_WHAT THE EXERCISE ASKS_.
Without any of its pictures, the listing below should be output exactly.
■ ■ ■ ■ ■
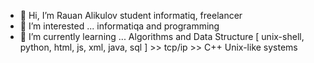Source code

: - 👋 Hi, I’m Rauan Alikulov student informatiq, freelancer
- 👀 I’m interested ... informatiqa and programming
- 🌱 I’m currently learning ... Algorithms and Data Structure
[ unix-shell, python, html, js, xml, java, sql ] >> tcp/ip >> C++
Unix-like systems

<!---
RauanAlikulov/RauanAlikulov is a ✨ special ✨ repository because its `README.md` (this file) appears on your GitHub profile.
You can click the Preview link to take a look at your changes.
--->

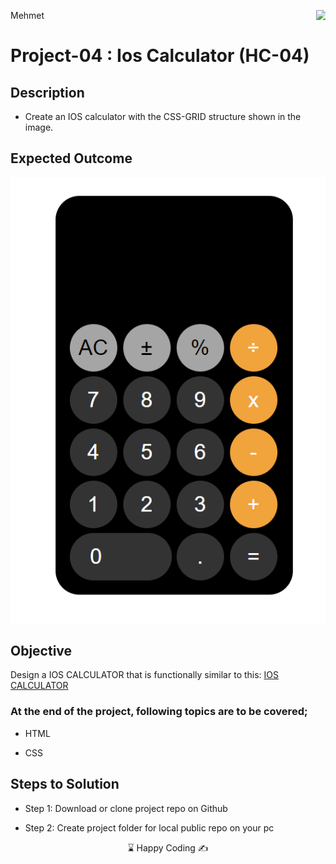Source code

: <p>Mehmet<img align="right"
  src="https://secure.meetupstatic.com/photos/event/3/1/b/9/600_488352729.jpeg"  width="15px"></p>

# Project-04 : Ios Calculator (HC-04)


## Description
- Create an IOS calculator with the CSS-GRID structure shown in the image.


## Expected Outcome

![CSS-GRID IOS CALCULATOR](./css-grid-ios.png)

## Objective

Design a IOS CALCULATOR that is functionally similar to this: [IOS CALCULATOR](https://css-grid-ios.netlify.app/)

### At the end of the project, following topics are to be covered;

- HTML 

- CSS

## Steps to Solution
  
- Step 1: Download or clone project repo on Github 

- Step 2: Create project folder for local public repo on your pc



<center> ⌛ Happy Coding  ✍ </center>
■ ■ ■ ■ ■
_SOLVED EXERCISE_.
Source code

: - 👋 Hi, I’m Rauan Alikulov student informatiq, freelancer
- 👀 I’m interested ... informatiqa and programming
- 🌱 I’m currently learning ... Algorithms and Data Structure
[ unix-shell, python, html, js, xml, java, sql ] >> tcp/ip >> C++
Unix-like systems

<!---
RauanAlikulov/RauanAlikulov is a ✨ special ✨ repository because its `README.md` (this file) appears on your GitHub profile.
You can click the Preview link to take a look at your changes.
--->

Source code

: <p>Mehmet<img align="right"
  src="https://secure.meetupstatic.com/photos/event/3/1/b/9/600_488352729.jpeg"  width="15px"></p>

# Project-04 : Ios Calculator (HC-04)


## Description
- Create an IOS calculator with the CSS-GRID structure shown in the image.


## Expected Outcome

![CSS-GRID IOS CALCULATOR](./css-grid-ios.png)

## Objective

Design a IOS CALCULATOR that is functionally similar to this: [IOS CALCULATOR](https://css-grid-ios.netlify.app/)

### At the end of the project, following topics are to be covered;

- HTML 

- CSS

## Steps to Solution
  
- Step 1: Download or clone project repo on Github 

- Step 2: Create project folder for local public repo on your pc



<center> ⌛ Happy Coding  ✍ </center>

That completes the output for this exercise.